*** Block opens ***

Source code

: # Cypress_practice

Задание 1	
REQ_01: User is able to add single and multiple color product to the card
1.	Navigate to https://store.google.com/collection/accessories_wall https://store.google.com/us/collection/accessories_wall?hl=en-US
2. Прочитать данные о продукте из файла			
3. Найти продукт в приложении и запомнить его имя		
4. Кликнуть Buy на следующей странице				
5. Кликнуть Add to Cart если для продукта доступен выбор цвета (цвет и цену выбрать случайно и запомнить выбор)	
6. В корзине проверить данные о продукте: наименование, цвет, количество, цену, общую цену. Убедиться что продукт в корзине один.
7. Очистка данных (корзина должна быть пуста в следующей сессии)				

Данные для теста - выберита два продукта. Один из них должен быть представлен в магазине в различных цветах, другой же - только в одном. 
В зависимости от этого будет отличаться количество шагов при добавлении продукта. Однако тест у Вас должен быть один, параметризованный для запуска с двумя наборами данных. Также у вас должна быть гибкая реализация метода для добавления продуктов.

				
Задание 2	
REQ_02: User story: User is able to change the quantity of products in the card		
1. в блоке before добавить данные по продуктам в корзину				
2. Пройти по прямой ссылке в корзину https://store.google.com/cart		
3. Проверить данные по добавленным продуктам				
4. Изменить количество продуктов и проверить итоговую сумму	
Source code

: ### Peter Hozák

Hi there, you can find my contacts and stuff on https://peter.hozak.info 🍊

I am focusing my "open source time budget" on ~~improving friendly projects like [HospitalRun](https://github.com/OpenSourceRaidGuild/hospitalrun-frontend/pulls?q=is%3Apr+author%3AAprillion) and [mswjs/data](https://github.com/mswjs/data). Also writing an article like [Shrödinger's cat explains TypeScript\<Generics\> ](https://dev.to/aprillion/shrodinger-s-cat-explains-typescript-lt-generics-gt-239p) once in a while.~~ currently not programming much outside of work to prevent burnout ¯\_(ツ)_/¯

*** Block closes ***

## [WORK ORDER]
All of the entries above need to be reproduced verbatim.

## [YOUR SOLUTION]
Source code

: # Cypress_practice

Задание 1	
REQ_01: User is able to add single and multiple color product to the card
1.	Navigate to https://store.google.com/collection/accessories_wall https://store.google.com/us/collection/accessories_wall?hl=en-US
2. Прочитать данные о продукте из файла			
3. Найти продукт в приложении и запомнить его имя		
4. Кликнуть Buy на следующей странице				
5. Кликнуть Add to Cart если для продукта доступен выбор цвета (цвет и цену выбрать случайно и запомнить выбор)	
6. В корзине проверить данные о продукте: наименование, цвет, количество, цену, общую цену. Убедиться что продукт в корзине один.
7. Очистка данных (корзина должна быть пуста в следующей сессии)				

Данные для теста - выберита два продукта. Один из них должен быть представлен в магазине в различных цветах, другой же - только в одном. 
В зависимости от этого будет отличаться количество шагов при добавлении продукта. Однако тест у Вас должен быть один, параметризованный для запуска с двумя наборами данных. Также у вас должна быть гибкая реализация метода для добавления продуктов.

				
Задание 2	
REQ_02: User story: User is able to change the quantity of products in the card		
1. в блоке before добавить данные по продуктам в корзину				
2. Пройти по прямой ссылке в корзину https://store.google.com/cart		
3. Проверить данные по добавленным продуктам				
4. Изменить количество продуктов и проверить итоговую сумму	
Source code

: ### Peter Hozák

Hi there, you can find my contacts and stuff on https://peter.hozak.info 🍊

I am focusing my "open source time budget" on ~~improving friendly projects like [HospitalRun](https://github.com/OpenSourceRaidGuild/hospitalrun-frontend/pulls?q=is%3Apr+author%3AAprillion) and [mswjs/data](https://github.com/mswjs/data). Also writing an article like [Shrödinger's cat explains TypeScript\<Generics\> ](https://dev.to/aprillion/shrodinger-s-cat-explains-typescript-lt-generics-gt-239p) once in a while.~~ currently not programming much outside of work to prevent burnout ¯\_(ツ)_/¯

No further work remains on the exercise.